Stephenson's Snow Crash Coming To Life? The Next Internet Starts in Fwance?!?
The hot panting of millions of computer geeks could probably power a small city. Get 'cher Avator on....
For a virtual world, it starts out very bare: Just an empty blue space, with a picture of a cat in a "Star Trek" costume at its center.
But that confused-looking cat is an avatar--a digital representation of a real person (in this case a reporter)--and the empty blue space is an early "node" in Solipsis, an experiment with building a peer-to-peer virtual world, released late last month by researchers at France Telecom.

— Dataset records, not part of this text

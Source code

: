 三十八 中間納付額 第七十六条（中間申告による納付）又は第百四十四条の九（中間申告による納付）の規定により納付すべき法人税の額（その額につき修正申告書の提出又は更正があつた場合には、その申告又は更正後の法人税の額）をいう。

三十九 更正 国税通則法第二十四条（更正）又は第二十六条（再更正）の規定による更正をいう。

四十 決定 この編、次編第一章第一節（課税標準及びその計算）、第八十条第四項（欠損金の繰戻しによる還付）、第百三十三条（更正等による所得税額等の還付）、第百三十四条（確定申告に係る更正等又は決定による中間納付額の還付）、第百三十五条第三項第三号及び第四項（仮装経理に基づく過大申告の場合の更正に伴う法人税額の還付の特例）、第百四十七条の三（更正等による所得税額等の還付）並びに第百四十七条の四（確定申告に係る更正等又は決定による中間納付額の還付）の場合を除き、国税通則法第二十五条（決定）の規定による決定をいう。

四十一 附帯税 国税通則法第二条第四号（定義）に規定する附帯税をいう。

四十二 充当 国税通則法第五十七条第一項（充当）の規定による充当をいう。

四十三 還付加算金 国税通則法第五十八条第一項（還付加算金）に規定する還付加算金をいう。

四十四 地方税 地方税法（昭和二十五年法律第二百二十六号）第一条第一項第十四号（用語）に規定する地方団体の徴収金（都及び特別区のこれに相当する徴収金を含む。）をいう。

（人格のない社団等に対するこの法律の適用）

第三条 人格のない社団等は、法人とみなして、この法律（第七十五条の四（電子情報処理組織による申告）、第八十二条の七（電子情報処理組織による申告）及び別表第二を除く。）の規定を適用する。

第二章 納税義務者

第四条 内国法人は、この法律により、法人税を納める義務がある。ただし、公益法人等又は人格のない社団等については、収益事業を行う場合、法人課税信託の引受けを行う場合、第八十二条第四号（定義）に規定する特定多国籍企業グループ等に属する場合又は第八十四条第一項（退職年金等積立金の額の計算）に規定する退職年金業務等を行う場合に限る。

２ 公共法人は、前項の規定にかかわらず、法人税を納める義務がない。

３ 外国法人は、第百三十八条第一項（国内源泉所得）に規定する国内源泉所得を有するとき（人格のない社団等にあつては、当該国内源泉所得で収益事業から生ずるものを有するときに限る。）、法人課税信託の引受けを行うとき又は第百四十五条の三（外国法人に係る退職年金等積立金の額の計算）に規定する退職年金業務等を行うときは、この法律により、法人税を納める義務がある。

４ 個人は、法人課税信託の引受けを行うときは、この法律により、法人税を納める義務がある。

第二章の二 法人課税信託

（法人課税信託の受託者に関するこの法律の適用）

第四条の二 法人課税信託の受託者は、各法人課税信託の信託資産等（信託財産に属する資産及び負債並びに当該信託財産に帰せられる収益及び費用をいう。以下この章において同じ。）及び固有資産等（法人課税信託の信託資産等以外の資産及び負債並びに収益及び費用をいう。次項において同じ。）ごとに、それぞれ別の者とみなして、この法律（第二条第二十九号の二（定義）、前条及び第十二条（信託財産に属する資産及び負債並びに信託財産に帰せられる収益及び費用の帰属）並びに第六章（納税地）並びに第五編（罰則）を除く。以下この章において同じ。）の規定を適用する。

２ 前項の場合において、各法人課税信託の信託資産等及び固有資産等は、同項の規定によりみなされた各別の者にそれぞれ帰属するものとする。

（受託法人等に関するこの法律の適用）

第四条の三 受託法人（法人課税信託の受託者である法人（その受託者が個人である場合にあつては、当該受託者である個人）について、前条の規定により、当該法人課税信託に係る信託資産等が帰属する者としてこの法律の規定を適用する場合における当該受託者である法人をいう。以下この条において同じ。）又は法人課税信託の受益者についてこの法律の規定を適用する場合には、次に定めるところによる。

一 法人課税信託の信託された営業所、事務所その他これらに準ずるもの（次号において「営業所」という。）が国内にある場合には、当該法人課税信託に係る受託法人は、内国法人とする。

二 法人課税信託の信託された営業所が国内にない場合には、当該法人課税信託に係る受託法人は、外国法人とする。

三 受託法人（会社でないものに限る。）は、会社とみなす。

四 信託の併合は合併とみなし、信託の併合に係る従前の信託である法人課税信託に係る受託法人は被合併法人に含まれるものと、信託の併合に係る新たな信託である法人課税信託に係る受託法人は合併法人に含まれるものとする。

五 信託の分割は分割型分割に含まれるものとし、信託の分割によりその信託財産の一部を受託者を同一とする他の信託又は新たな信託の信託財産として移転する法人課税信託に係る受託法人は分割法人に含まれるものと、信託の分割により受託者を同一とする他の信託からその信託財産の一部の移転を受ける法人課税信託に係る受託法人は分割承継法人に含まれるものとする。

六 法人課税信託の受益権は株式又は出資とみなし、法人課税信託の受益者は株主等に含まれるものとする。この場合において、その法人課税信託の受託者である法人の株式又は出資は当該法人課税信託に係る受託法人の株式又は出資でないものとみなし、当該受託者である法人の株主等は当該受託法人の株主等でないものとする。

Still in the very early stages of development, the Solipsis project aims to draw together the technological lessons of "massively multiplayer" games like Sony's "EverQuest" and file-swapping networks like Kazaa or eDonkey. Developers are hoping to construct a sprawling virtual world that runs on its inhabitants' own linked computers, rather than relying on powerful central servers like those that run Web sites or EverQuest's fantasy adventures.
What's the advantage in that? It sets Internet dwellers free--both in the "free beer" and "free speech" senses, according to the developers.

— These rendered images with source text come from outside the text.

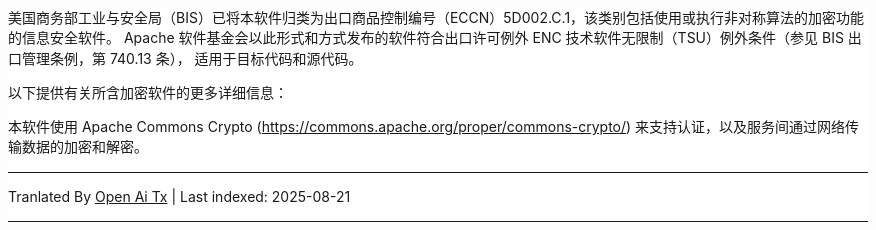 美国商务部工业与安全局（BIS）已将本软件归类为出口商品控制编号（ECCN）5D002.C.1，该类别包括使用或执行非对称算法的加密功能的信息安全软件。
Apache 软件基金会以此形式和方式发布的软件符合出口许可例外 ENC 技术软件无限制（TSU）例外条件（参见 BIS 出口管理条例，第 740.13 条），
适用于目标代码和源代码。

以下提供有关所含加密软件的更多详细信息：

本软件使用 Apache Commons Crypto (https://commons.apache.org/proper/commons-crypto/) 来支持认证，以及服务间通过网络传输数据的加密和解密。

[maven-build-image]: https://github.com/apache/rocketmq/actions/workflows/maven.yaml/badge.svg
[maven-build-url]: https://github.com/apache/rocketmq/actions/workflows/maven.yaml
[codecov-image]: https://codecov.io/gh/apache/rocketmq/branch/master/graph/badge.svg
[codecov-url]: https://codecov.io/gh/apache/rocketmq
[maven-central-image]: https://maven-badges.herokuapp.com/maven-central/org.apache.rocketmq/rocketmq-all/badge.svg
[maven-central-url]: http://search.maven.org/#search%7Cga%7C1%7Corg.apache.rocketmq
[release-image]: https://img.shields.io/badge/release-download-orange.svg
[release-url]: https://www.apache.org/licenses/LICENSE-2.0.html
[license-image]: https://img.shields.io/badge/license-Apache%202-4EB1BA.svg
[license-url]: https://www.apache.org/licenses/LICENSE-2.0.html
[average-time-to-resolve-an-issue-image]: http://isitmaintained.com/badge/resolution/apache/rocketmq.svg







[average-time-to-resolve-an-issue-url]: http://isitmaintained.com/project/apache/rocketmq
[percentage-of-issues-still-open-image]: http://isitmaintained.com/badge/open/apache/rocketmq.svg
[percentage-of-issues-still-open-url]: http://isitmaintained.com/project/apache/rocketmq
[twitter-follow-image]: https://img.shields.io/twitter/follow/ApacheRocketMQ?style=social
[twitter-follow-url]: https://twitter.com/intent/follow?screen_name=ApacheRocketMQ



---


Tranlated By [Open Ai Tx](https://github.com/OpenAiTx/OpenAiTx) | Last indexed: 2025-08-21


---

"In a closed system, the world is bounded by the imagination of the people working in the company that owns the world," said Joaquin Keller, one of the developers at France Telecom, the French telecommunications giant, working on the project. "If your system is open, a lot of ideas will flourish. It's like the difference between one Web site and the whole Web."
Solipsis and similar peer-to-peer and open-source projects are aiming at nothing less than a radical transformation of the way that games are developed, and even of the way people communicate and manipulate information online.